··· Provided entries
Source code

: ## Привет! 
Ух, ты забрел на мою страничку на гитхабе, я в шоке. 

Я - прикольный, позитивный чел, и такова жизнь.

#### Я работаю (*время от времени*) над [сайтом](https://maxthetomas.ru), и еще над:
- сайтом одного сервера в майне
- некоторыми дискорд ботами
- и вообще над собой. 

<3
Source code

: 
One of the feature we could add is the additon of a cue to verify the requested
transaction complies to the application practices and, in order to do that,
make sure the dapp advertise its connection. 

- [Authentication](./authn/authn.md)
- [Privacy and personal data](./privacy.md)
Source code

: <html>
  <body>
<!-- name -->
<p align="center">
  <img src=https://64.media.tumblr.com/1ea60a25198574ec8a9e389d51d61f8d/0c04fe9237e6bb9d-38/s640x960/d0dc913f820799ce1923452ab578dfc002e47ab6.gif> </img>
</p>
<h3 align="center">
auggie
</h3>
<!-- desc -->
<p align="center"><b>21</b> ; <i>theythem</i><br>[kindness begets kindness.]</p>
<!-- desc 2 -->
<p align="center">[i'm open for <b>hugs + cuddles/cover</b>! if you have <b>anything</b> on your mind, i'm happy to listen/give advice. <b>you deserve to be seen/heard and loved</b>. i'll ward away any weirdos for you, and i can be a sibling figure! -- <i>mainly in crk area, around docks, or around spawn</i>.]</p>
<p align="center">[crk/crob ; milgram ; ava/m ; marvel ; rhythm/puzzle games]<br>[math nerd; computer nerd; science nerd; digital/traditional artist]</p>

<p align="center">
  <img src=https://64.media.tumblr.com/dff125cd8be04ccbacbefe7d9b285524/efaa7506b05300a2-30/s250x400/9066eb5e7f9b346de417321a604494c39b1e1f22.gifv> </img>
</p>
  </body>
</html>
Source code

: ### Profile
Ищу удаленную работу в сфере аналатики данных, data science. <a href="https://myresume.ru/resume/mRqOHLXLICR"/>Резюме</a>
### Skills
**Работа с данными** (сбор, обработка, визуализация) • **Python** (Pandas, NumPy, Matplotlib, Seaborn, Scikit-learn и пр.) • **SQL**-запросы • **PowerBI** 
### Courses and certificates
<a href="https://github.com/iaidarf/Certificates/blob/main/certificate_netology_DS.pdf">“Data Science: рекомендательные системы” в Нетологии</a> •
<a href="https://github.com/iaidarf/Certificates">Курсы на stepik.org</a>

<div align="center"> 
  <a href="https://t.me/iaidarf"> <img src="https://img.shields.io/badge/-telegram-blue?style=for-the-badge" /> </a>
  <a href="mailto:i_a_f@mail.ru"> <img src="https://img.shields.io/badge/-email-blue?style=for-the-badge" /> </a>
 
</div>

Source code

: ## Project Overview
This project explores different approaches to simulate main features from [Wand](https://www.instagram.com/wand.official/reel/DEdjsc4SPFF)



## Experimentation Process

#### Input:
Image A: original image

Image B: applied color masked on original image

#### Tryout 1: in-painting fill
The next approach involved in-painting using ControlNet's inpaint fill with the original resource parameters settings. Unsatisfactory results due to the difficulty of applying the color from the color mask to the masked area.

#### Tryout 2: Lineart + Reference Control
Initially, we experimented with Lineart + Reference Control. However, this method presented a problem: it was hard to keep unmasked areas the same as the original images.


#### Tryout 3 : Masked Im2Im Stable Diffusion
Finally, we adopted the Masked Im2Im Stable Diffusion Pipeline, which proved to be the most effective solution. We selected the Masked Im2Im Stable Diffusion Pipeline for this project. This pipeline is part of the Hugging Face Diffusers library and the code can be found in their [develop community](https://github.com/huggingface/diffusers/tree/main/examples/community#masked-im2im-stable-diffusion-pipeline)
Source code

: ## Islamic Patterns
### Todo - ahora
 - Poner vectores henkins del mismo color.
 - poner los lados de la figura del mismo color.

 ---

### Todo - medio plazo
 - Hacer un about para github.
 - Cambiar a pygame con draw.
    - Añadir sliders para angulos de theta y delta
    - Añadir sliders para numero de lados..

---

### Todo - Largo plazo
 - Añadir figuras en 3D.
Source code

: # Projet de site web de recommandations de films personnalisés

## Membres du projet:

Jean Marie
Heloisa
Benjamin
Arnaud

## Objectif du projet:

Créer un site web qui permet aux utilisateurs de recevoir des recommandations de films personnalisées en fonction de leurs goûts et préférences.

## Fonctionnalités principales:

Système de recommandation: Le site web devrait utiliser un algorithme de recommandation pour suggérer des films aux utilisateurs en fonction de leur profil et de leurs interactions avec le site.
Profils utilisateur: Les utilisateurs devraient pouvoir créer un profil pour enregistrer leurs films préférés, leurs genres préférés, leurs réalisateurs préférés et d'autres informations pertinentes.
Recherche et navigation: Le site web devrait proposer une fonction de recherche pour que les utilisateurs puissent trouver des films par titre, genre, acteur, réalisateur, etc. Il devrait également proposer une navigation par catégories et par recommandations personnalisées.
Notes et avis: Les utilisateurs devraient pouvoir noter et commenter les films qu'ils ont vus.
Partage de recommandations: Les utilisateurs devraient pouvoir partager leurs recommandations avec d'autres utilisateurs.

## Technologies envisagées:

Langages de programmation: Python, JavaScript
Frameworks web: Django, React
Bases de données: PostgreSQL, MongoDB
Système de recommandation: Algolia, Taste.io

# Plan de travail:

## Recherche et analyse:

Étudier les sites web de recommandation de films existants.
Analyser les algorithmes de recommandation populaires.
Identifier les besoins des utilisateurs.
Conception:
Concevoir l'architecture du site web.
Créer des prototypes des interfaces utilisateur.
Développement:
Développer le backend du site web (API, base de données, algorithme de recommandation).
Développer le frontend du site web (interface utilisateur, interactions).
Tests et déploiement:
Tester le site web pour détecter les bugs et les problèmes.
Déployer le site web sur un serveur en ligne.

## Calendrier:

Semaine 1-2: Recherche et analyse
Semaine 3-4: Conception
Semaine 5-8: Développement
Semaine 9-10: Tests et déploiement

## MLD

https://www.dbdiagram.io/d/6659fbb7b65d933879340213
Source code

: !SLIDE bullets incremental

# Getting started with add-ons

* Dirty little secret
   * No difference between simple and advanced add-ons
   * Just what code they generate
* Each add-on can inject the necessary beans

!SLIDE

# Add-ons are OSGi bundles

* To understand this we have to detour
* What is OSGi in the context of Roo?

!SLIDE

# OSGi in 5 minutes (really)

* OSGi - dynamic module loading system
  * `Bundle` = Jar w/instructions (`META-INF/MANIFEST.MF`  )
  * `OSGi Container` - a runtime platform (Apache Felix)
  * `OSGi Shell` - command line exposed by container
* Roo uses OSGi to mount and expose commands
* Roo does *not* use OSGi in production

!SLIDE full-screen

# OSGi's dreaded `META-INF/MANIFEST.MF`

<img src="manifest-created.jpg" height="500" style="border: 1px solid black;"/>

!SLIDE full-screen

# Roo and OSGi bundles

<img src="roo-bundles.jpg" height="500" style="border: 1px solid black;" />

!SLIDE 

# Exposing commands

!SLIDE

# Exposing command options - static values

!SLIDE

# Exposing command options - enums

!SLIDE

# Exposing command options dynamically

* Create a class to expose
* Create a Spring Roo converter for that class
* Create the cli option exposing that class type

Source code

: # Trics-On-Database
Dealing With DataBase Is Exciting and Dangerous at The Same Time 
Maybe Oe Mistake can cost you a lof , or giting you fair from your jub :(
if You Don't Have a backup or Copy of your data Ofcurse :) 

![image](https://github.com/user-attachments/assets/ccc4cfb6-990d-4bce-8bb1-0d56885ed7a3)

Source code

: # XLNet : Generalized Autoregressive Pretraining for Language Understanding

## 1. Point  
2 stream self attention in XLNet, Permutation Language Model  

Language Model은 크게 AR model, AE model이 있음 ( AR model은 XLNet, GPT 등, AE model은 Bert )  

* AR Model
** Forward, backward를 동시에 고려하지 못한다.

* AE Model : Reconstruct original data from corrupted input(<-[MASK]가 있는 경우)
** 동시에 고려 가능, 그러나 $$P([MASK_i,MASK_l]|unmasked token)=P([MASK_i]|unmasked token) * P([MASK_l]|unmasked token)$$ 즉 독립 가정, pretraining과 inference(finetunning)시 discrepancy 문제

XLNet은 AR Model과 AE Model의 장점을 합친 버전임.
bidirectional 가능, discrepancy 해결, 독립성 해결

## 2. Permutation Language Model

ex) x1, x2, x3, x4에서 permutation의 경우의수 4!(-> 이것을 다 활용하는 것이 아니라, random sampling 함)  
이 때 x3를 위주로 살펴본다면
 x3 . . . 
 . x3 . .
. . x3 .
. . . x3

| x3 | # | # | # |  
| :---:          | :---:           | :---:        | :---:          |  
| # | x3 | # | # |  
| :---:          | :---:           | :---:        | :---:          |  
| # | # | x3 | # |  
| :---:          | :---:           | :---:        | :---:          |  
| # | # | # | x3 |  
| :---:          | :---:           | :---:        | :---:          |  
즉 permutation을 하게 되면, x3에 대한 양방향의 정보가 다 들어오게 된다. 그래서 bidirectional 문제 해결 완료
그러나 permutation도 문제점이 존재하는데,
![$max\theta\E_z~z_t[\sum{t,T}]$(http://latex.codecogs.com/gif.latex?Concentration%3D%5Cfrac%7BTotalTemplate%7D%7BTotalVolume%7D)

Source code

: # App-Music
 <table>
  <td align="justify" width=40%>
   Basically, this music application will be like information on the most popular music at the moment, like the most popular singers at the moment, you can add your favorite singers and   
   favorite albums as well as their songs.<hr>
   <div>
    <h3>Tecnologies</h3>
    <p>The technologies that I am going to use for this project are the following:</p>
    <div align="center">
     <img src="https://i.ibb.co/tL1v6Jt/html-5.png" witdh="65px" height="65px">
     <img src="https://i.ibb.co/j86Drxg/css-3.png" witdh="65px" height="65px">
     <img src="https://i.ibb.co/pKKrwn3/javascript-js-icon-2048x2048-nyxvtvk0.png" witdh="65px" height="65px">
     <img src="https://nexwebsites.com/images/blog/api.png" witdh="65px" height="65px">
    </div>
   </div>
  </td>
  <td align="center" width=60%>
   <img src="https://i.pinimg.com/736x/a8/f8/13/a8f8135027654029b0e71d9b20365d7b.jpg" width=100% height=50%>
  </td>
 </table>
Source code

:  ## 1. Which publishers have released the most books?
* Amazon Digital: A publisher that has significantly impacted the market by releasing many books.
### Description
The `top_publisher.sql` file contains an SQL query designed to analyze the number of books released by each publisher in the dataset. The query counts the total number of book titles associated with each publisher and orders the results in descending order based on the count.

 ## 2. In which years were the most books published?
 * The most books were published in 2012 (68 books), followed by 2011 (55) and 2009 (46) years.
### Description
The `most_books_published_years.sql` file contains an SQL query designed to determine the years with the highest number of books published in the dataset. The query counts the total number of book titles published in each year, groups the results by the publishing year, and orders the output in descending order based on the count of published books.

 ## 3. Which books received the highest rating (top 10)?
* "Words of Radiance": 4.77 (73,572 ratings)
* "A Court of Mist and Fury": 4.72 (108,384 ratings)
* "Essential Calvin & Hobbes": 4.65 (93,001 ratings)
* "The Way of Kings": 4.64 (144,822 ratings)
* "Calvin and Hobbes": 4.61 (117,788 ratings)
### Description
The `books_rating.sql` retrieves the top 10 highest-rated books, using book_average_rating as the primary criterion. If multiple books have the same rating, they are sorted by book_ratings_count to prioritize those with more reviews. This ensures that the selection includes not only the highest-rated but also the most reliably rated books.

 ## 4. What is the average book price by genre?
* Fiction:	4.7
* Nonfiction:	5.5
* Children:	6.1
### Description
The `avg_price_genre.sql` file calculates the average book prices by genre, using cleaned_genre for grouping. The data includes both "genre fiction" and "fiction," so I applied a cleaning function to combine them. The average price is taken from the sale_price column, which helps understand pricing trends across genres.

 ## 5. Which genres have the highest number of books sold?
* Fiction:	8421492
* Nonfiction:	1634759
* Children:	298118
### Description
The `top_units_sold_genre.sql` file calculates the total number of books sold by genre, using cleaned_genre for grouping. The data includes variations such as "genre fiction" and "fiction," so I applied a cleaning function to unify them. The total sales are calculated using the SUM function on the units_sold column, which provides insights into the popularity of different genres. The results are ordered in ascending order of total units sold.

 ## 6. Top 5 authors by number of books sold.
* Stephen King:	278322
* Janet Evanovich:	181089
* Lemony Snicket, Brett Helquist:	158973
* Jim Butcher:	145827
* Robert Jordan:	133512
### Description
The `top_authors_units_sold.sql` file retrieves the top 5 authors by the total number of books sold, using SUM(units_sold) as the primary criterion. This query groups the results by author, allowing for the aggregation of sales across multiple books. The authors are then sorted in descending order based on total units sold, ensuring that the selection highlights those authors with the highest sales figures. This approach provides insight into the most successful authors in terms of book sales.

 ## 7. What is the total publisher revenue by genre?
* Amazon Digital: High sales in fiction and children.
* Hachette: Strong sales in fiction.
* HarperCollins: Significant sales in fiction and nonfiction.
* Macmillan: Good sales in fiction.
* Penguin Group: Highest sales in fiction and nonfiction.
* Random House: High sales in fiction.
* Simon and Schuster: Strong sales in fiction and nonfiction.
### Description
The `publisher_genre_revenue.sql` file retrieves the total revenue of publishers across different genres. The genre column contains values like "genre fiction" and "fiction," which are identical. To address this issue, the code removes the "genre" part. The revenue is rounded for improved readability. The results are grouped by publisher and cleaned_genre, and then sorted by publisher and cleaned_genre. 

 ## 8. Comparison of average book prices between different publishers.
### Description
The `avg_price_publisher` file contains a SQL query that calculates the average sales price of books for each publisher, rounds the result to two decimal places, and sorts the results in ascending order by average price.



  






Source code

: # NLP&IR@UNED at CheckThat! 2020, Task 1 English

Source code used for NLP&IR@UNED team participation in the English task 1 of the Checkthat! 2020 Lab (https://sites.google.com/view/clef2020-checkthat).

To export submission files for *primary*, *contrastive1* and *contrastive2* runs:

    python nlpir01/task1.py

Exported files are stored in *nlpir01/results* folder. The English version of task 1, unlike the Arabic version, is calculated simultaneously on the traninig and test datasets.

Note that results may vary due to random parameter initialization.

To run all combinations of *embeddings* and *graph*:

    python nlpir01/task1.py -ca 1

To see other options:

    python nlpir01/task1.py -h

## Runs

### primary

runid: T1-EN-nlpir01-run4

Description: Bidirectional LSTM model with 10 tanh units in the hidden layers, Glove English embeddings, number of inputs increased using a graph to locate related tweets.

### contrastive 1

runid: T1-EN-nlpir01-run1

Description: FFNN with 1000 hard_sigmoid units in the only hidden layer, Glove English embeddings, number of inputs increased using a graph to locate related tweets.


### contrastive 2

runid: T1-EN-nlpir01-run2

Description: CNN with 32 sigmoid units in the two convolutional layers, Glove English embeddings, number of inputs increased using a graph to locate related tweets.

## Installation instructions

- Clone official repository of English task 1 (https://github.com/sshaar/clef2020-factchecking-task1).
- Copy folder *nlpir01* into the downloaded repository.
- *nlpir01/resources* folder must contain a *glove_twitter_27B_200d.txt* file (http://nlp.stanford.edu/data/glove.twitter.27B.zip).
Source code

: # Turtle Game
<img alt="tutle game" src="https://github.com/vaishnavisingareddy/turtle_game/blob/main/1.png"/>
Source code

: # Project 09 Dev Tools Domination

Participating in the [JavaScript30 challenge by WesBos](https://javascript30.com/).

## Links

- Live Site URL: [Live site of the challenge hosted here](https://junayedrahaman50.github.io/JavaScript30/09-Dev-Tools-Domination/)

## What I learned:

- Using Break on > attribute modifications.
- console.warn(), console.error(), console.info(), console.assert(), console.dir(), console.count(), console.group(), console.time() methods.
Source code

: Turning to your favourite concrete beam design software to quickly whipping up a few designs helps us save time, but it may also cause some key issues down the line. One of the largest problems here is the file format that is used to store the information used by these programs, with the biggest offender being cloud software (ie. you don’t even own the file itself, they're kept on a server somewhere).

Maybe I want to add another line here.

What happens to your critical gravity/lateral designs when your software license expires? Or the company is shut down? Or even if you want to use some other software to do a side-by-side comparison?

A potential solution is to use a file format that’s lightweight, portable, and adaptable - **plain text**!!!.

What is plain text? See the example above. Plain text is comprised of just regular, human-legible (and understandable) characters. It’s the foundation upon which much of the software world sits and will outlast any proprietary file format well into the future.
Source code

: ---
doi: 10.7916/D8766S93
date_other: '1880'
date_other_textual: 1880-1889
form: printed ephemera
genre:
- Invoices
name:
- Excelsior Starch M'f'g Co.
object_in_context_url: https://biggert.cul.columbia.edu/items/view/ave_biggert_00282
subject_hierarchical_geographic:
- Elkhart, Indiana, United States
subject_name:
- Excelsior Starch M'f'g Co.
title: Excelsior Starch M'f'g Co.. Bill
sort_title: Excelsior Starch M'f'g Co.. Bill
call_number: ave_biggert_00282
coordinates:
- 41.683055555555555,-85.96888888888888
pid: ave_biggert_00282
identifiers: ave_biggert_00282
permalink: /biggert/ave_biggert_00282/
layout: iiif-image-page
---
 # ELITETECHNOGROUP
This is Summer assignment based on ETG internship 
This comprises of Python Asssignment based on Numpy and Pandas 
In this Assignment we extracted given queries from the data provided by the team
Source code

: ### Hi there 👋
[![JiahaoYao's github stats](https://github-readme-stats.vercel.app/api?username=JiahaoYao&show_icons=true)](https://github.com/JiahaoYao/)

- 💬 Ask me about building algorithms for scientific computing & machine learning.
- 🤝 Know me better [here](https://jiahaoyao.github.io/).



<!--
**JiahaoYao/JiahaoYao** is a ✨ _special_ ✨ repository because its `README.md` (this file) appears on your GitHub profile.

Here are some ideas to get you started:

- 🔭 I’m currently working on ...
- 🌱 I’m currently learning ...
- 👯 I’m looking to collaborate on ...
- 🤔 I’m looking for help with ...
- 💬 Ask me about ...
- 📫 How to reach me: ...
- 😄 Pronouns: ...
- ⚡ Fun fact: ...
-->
······
◆ Work to be completed
Everything from the first line above up to and including the line that contains "- некоторыми дискорд ботами" should be printed exactly; please print only that.

◆ Answer area
Source code

: ## Привет! 
Ух, ты забрел на мою страничку на гитхабе, я в шоке. 

Я - прикольный, позитивный чел, и такова жизнь.

#### Я работаю (*время от времени*) над [сайтом](https://maxthetomas.ru), и еще над:
- сайтом одного сервера в майне
- некоторыми дискорд ботами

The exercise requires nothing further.